Data entries:
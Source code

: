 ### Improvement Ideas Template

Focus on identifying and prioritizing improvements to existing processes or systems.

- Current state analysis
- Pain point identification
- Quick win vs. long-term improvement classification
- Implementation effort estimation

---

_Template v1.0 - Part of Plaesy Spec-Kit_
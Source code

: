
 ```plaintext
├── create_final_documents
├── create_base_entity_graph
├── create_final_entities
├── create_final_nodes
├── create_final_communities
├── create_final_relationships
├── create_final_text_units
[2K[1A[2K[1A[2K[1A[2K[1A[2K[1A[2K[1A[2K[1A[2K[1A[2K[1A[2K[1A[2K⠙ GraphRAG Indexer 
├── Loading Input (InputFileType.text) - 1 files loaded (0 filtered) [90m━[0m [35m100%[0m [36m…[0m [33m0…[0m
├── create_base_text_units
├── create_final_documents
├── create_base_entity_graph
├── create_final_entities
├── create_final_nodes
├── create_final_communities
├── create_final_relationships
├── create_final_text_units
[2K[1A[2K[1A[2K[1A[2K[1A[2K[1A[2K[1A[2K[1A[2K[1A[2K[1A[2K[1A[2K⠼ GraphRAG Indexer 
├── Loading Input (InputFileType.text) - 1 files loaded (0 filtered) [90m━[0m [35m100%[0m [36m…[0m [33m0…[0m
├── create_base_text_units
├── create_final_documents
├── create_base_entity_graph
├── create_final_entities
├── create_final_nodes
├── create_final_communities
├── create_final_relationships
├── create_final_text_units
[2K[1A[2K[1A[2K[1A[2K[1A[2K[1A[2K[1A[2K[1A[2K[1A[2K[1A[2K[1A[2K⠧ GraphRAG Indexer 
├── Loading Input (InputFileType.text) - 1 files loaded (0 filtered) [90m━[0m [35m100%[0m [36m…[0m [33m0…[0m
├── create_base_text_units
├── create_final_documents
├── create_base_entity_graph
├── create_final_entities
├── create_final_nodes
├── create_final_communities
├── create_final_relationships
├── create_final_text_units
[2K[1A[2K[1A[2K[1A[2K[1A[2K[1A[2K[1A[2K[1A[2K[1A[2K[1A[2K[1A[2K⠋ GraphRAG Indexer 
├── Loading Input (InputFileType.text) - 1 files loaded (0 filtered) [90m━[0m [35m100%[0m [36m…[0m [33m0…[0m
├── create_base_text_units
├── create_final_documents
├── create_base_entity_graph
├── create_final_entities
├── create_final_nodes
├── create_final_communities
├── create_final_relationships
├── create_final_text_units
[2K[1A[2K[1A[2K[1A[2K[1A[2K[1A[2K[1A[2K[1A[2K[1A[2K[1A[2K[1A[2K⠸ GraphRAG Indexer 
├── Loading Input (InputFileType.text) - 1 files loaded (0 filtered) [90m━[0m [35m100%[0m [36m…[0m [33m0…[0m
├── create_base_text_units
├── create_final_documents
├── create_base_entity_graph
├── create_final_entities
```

REQUIRED ACTION
A faithful copy of all the records is required.

ANSWER BELOW
Source code

: ### Improvement Ideas Template

Focus on identifying and prioritizing improvements to existing processes or systems.

- Current state analysis
- Pain point identification
- Quick win vs. long-term improvement classification
- Implementation effort estimation

---

_Template v1.0 - Part of Plaesy Spec-Kit_
Source code

:
 ```plaintext
├── create_final_documents
├── create_base_entity_graph
├── create_final_entities
├── create_final_nodes
├── create_final_communities
├── create_final_relationships
├── create_final_text_units
[2K[1A[2K[1A[2K[1A[2K[1A[2K[1A[2K[1A[2K[1A[2K[1A[2K[1A[2K[1A[2K⠙ GraphRAG Indexer 
├── Loading Input (InputFileType.text) - 1 files loaded (0 filtered) [90m━[0m [35m100%[0m [36m…[0m [33m0…[0m
├── create_base_text_units
├── create_final_documents
├── create_base_entity_graph
├── create_final_entities
├── create_final_nodes
├── create_final_communities
├── create_final_relationships
├── create_final_text_units
[2K[1A[2K[1A[2K[1A[2K[1A[2K[1A[2K[1A[2K[1A[2K[1A[2K[1A[2K[1A[2K⠼ GraphRAG Indexer 
├── Loading Input (InputFileType.text) - 1 files loaded (0 filtered) [90m━[0m [35m100%[0m [36m…[0m [33m0…[0m
├── create_base_text_units
├── create_final_documents
├── create_base_entity_graph
├── create_final_entities
├── create_final_nodes
├── create_final_communities
├── create_final_relationships
├── create_final_text_units
[2K[1A[2K[1A[2K[1A[2K[1A[2K[1A[2K[1A[2K[1A[2K[1A[2K[1A[2K[1A[2K⠧ GraphRAG Indexer 
├── Loading Input (InputFileType.text) - 1 files loaded (0 filtered) [90m━[0m [35m100%[0m [36m…[0m [33m0…[0m
├── create_base_text_units
├── create_final_documents
├── create_base_entity_graph
├── create_final_entities
├── create_final_nodes
├── create_final_communities
├── create_final_relationships
├── create_final_text_units
[2K[1A[2K[1A[2K[1A[2K[1A[2K[1A[2K[1A[2K[1A[2K[1A[2K[1A[2K[1A[2K⠋ GraphRAG Indexer 
├── Loading Input (InputFileType.text) - 1 files loaded (0 filtered) [90m━[0m [35m100%[0m [36m…[0m [33m0…[0m
├── create_base_text_units
├── create_final_documents
├── create_base_entity_graph
├── create_final_entities
├── create_final_nodes
├── create_final_communities
├── create_final_relationships
├── create_final_text_units
[2K[1A[2K[1A[2K[1A[2K[1A[2K[1A[2K[1A[2K[1A[2K[1A[2K[1A[2K[1A[2K⠸ GraphRAG Indexer 
├── Loading Input (InputFileType.text) - 1 files loaded (0 filtered) [90m━[0m [35m100%[0m [36m…[0m [33m0…[0m
├── create_base_text_units
├── create_final_documents
├── create_base_entity_graph
├── create_final_entities
```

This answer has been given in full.